ACS in late preterm pregnancy
Recently, ACS has been extended beyond 34 weeks of gestation (34.0 to 36.6 weeks of gestation) because studies demonstrate modest benefits from ACS for late preterm and term elective cesarean deliveries 3. In 2016, a great multicenter, randomized trial 14 involved women with a singleton pregnancy at late preterm pregnancy who were at high risk for delivery. Participants received two injections of betamethasone phosphate/acetate or a matching placebo 24 hours apart. The primary outcome was a neonatal composite of treatment in the first 72 hours or stillbirth or neonatal death within 72 hours after delivery. Primary outcome occurred in 165 of 1427 infants (11.6%) in the betamethasone group and 202 of 1400 (14.4%) in the placebo group (relative risk in the betamethasone group, 0.80; 95% confidence interval [CI], 0.66 to 0.97; p= 0.02). In the betamethasone group, neonatal hypoglycemia was more common (24.0% vs. 15.0%; relative risk, 1.60; 95% CI, 1.37 to 1.87; p<0.001). ACS (betamethasone) significantly reduced the rate of neonatal respiratory complications in women at risk for late preterm delivery 14.
The Society for Maternal-Fetal Medicine (SMFM), in march 2016 15, in the “Implementation of the use of ACS in the late PB period in women at risk for preterm delivery”, recommended the treatment with a betamethasone phosphate/acetate single course, in women with late preterm gestation, with a singleton pregnancy, who are at high risk for PB within the next seven days, 15. In October 2016, the American College of Obstetricians and Gynecologists (ACOG) 11, recommended the administration of betamethasone phosphate/acetate in late preterm gestations, in pregnant women who have not received a previous course of ACS and are at risk of PB within seven days 11.
Two trials of antenatal dexamethasone in preventing mortality and severe morbidity among late preterm newborns, in low-income countries, did not show adverse childhood neurodevelopmental outcomes and proved safe and efficacious 16,17. In the ALPS follow-up study of a Randomized Controlled Trial (RCT) 16, ACS initially showed improvement in short-term neonatal respiratory outcomes at age six years or older, without adverse childhood neurodevelopmental outcomes, but with an increased rate of hypoglycemia 16. In a multicenter, two-arm, parallel, double-blind, placebo-controlled, randomized trial17; antenatal dexamethasone for late preterm birth did not result in a reduction in neonatal death, stillbirth, or severe neonatal respiratory distress 17.

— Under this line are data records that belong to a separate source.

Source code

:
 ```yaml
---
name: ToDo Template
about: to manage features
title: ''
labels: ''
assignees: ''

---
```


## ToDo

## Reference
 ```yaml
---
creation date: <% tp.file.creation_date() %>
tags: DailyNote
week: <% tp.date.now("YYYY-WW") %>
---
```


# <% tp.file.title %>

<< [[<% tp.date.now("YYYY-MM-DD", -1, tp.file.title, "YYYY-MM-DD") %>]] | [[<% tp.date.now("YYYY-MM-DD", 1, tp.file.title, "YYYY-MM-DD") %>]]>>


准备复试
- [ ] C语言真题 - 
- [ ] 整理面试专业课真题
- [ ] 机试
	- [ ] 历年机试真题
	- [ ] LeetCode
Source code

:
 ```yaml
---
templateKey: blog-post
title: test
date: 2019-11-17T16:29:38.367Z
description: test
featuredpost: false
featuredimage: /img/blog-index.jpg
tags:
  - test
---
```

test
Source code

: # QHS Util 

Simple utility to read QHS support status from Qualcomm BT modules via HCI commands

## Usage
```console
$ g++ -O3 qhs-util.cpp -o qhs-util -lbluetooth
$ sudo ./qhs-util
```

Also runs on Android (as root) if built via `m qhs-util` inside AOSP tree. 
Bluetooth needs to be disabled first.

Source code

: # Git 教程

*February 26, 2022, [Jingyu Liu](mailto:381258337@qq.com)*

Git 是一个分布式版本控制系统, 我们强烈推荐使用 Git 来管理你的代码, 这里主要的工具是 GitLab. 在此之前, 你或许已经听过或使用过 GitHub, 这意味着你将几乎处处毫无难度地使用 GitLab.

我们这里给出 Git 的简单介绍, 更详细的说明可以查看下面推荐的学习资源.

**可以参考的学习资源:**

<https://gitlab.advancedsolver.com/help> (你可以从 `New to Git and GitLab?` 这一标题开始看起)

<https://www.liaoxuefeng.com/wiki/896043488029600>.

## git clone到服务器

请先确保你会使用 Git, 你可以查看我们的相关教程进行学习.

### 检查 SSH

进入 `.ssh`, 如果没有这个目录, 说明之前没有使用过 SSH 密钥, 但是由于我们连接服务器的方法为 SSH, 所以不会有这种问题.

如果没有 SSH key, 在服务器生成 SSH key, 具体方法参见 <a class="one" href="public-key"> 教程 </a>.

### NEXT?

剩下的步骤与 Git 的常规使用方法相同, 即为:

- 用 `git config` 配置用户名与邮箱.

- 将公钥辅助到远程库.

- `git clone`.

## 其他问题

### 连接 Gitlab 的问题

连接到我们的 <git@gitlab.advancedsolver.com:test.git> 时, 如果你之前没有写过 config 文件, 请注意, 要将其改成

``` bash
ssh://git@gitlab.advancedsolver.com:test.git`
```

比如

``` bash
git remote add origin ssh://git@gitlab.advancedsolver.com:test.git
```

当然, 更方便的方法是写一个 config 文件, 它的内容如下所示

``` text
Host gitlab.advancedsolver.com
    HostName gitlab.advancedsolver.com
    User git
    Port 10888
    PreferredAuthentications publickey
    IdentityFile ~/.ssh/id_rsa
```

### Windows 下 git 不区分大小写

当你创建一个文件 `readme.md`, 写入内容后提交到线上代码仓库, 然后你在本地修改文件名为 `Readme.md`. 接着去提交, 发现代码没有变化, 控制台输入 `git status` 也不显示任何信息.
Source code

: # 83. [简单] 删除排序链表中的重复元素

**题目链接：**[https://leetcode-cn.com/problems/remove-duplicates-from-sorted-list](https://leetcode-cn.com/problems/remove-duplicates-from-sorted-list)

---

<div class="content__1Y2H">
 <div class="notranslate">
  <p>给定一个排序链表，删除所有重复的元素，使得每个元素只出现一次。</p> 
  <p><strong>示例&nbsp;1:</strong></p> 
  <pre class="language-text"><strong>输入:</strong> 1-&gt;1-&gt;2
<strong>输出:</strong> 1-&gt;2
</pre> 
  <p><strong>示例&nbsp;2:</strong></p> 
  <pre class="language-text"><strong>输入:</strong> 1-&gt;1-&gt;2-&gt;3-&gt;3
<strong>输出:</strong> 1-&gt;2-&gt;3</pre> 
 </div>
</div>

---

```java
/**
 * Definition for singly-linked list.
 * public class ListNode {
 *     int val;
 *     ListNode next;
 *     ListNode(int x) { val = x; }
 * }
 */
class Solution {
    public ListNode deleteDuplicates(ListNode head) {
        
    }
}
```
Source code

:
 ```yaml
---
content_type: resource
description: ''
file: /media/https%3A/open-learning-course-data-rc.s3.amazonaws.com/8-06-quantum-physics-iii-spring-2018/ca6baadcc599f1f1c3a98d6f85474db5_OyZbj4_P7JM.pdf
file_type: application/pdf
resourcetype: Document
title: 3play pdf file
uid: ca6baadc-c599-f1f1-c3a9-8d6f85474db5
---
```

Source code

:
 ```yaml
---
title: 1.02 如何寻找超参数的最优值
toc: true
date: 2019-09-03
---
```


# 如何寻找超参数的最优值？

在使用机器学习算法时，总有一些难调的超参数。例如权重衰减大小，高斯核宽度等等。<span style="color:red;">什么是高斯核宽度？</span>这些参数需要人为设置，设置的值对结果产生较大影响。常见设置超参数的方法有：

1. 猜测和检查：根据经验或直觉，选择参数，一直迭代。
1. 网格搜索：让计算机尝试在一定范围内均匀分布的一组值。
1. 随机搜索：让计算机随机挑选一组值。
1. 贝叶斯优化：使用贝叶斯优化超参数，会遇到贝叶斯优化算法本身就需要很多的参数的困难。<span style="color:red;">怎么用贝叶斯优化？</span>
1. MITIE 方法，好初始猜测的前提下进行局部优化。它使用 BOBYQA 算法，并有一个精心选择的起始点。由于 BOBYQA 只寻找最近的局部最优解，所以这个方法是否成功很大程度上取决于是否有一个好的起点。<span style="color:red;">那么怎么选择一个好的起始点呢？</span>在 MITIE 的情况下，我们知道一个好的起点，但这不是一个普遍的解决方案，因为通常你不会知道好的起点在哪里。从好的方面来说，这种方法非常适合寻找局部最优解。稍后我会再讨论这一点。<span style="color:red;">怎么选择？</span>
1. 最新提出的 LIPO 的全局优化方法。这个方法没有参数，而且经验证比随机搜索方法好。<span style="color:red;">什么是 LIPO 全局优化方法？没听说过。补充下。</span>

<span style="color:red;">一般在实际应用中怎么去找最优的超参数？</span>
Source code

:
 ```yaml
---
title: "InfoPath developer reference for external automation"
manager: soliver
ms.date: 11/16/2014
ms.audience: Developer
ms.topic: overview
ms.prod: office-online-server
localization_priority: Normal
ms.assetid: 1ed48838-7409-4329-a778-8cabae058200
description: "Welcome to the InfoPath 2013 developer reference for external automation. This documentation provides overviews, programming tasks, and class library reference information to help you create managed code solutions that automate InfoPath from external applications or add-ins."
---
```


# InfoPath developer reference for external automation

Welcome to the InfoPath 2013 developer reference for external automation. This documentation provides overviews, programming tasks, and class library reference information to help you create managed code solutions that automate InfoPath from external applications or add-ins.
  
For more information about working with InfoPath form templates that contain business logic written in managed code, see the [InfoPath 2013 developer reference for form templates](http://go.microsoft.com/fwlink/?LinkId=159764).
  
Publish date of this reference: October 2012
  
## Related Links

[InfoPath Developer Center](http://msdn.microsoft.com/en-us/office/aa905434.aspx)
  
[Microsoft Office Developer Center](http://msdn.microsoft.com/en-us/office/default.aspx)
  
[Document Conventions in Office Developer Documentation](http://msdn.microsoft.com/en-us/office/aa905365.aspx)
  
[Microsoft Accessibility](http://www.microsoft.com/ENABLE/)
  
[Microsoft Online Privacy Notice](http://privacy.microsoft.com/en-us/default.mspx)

Currently, there is no agreement on the use of ACS in the late preterm period, as the SMFM 18 and ACOG 12 recommend its use in the United States, whereas many institutions and scientific societies worldwide do not 10,13,19-22.
The expanded use of ACS in late preterm pregnancy
Literature suggests that the benefits of ACS may extend to late-preterm and early-term infants as well 2,11,12,14,18. This expanded use exposes populations to ACS at gestational ages that have been minimally evaluated for efficacy or risk. Extending the use of ACS to the late preterm period may lead to a dramatic increase in the number of infants exposed in utero to ACS (nearly 10% of fetuses) and an even greater increase in the proportion of fetuses exposed to ACS, which will eventually be born at term. As treatments expand, benefits decrease and risks increase 3,23-27.
ACS in a term pregnancy
In 2005, the multicenter RCT study ASTECS (Antenatal Steroids for Term Elective Cesarean Section) included 998 women with term pregnancies, of whom 503 received a single course of betamethasone phosphate/ acetate in the 48 hours preceding a cesarean section. The primary outcome was admission to the special care baby unit with respiratory distress. Of the 35 children admitted to the special baby units with respiratory distress, 24 babies were in the control group and 11 in the intervention group, a statistically significant difference (p = 0.02). The incidence of admission with respiratory distress in the control group was 0.051, and in the treatment group, was 0.024 (relative risk 0.46, 95% confidence interval 0.23 to 0.93). In this study, both ACS and delaying delivery until 39 weeks reduce admissions to special care baby units with respiratory distress after elective cesarean section at term28. In 2009, a Cochrane systematic review 29, concluded that results from the single trial are promising, but more studies with larger samples were needed.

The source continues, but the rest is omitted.